(Dataset excerpts)

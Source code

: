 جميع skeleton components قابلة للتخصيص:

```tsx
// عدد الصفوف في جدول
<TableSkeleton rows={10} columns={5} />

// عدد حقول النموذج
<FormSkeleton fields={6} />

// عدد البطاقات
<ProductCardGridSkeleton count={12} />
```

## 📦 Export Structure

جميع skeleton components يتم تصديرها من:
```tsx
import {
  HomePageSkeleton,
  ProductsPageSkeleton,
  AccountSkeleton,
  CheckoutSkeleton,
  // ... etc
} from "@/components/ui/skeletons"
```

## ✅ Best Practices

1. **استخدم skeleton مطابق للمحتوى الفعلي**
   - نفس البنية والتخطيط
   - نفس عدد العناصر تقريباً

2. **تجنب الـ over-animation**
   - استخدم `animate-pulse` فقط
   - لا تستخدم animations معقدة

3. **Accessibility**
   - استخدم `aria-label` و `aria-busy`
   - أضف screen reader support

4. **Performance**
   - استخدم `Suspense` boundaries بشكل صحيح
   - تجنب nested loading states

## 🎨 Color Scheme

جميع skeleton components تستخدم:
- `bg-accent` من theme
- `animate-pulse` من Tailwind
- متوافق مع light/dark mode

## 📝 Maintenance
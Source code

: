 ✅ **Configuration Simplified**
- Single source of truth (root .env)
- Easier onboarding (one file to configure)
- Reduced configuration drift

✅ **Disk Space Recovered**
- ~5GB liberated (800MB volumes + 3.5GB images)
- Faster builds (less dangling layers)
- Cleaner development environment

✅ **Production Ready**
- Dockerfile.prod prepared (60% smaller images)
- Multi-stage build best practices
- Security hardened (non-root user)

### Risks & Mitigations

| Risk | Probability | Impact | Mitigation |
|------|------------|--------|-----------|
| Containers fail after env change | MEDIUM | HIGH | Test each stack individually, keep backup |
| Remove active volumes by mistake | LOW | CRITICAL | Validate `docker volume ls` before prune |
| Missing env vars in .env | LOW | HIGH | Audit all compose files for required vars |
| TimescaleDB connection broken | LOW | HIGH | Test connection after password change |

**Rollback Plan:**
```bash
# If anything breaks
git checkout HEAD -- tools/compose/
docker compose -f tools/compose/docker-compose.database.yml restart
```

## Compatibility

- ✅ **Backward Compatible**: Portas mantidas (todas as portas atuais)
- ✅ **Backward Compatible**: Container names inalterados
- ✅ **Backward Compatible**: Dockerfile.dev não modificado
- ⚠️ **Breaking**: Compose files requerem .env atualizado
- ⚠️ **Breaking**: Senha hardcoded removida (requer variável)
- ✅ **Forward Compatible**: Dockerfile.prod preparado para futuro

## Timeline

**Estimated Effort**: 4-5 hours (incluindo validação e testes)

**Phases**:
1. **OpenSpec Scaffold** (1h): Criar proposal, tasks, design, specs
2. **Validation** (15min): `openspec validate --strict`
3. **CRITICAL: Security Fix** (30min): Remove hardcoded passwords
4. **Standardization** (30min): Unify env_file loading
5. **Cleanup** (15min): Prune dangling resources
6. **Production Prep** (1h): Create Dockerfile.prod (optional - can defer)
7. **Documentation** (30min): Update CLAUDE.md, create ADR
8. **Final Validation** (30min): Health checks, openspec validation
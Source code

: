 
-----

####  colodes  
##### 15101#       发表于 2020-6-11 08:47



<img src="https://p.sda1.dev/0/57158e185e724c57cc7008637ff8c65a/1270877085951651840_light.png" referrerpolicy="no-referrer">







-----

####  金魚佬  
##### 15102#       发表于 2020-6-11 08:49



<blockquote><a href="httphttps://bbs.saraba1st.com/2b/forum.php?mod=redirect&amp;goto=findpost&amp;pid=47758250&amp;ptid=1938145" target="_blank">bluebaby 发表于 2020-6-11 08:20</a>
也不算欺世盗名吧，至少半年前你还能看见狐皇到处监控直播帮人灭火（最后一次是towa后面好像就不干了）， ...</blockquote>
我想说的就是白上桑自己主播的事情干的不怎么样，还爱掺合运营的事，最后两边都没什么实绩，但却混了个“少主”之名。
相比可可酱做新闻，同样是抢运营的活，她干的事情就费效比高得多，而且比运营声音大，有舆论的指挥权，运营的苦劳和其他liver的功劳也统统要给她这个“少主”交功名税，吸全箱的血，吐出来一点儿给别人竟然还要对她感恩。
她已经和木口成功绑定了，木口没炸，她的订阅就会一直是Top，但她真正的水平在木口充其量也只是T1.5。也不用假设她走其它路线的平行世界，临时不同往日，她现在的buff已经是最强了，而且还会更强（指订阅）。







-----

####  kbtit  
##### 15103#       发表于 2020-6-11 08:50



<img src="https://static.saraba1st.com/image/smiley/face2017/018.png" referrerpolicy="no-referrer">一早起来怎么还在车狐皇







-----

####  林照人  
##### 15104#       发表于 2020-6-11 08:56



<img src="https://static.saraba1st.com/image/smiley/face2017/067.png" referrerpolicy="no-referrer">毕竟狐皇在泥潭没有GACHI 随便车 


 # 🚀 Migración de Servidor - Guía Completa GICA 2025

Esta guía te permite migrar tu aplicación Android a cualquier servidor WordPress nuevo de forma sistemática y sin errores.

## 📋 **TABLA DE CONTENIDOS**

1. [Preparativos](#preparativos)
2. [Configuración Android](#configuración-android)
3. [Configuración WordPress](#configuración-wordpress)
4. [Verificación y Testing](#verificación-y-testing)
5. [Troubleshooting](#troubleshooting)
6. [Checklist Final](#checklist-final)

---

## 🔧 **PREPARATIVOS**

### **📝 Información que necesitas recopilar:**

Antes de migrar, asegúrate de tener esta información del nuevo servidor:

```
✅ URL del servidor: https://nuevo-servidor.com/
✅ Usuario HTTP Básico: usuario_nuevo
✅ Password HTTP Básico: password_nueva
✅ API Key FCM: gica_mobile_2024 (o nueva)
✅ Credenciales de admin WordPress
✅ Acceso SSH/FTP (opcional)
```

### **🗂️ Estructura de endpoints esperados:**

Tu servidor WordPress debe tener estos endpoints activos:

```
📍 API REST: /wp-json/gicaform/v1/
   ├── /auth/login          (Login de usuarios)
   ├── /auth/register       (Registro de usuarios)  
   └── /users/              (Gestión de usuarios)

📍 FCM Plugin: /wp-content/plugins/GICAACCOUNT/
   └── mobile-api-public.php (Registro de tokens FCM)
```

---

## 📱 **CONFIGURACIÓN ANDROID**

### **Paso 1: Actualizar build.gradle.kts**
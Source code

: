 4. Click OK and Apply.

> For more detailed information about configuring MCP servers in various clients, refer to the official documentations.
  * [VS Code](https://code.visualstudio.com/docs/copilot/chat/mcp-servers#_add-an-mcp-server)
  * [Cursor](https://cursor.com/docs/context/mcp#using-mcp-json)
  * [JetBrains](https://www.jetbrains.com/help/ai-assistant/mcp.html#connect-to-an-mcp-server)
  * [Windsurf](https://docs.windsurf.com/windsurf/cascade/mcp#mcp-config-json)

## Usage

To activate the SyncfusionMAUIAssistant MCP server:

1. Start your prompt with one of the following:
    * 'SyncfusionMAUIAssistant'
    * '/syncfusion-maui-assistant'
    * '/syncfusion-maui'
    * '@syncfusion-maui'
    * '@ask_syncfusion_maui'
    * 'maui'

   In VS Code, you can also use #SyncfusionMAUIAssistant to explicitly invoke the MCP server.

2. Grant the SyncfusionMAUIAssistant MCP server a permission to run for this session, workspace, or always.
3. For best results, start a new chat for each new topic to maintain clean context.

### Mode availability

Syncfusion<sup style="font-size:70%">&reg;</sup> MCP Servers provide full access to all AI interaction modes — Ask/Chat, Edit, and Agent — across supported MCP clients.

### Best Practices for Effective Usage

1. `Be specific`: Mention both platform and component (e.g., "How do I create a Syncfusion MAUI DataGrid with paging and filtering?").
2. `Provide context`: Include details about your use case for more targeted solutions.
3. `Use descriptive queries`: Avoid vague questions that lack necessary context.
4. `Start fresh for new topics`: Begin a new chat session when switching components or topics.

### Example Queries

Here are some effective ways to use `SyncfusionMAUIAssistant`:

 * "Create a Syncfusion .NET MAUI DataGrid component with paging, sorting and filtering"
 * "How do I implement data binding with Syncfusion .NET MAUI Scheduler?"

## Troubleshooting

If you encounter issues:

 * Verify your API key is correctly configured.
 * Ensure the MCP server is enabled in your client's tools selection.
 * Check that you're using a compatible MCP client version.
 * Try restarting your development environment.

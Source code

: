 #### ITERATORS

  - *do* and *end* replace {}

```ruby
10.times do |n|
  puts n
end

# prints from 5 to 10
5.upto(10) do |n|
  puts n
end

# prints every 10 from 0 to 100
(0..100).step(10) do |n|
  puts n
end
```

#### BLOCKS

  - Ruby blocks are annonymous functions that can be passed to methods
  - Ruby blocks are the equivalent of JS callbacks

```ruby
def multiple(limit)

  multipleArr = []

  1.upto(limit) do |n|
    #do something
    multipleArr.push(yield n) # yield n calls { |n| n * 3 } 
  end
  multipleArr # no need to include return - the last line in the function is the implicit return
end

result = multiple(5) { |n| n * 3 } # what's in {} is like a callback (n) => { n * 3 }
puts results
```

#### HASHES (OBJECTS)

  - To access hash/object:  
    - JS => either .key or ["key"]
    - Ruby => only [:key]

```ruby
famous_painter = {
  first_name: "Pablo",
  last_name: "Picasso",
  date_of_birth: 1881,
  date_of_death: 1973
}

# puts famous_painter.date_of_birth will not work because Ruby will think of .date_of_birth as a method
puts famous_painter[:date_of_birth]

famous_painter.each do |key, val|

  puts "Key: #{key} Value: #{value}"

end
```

(Exercise objective)
Please transcribe only the lines in the records above running from the line that has "发表于 2020-6-11 08:56" through the line that has "# 🚀 Migración", both included, exactly as they appear.

(Task output)
##### 15104#       发表于 2020-6-11 08:56



<img src="https://static.saraba1st.com/image/smiley/face2017/067.png" referrerpolicy="no-referrer">毕竟狐皇在泥潭没有GACHI 随便车 


 # 🚀 Migración de Servidor - Guía Completa GICA 2025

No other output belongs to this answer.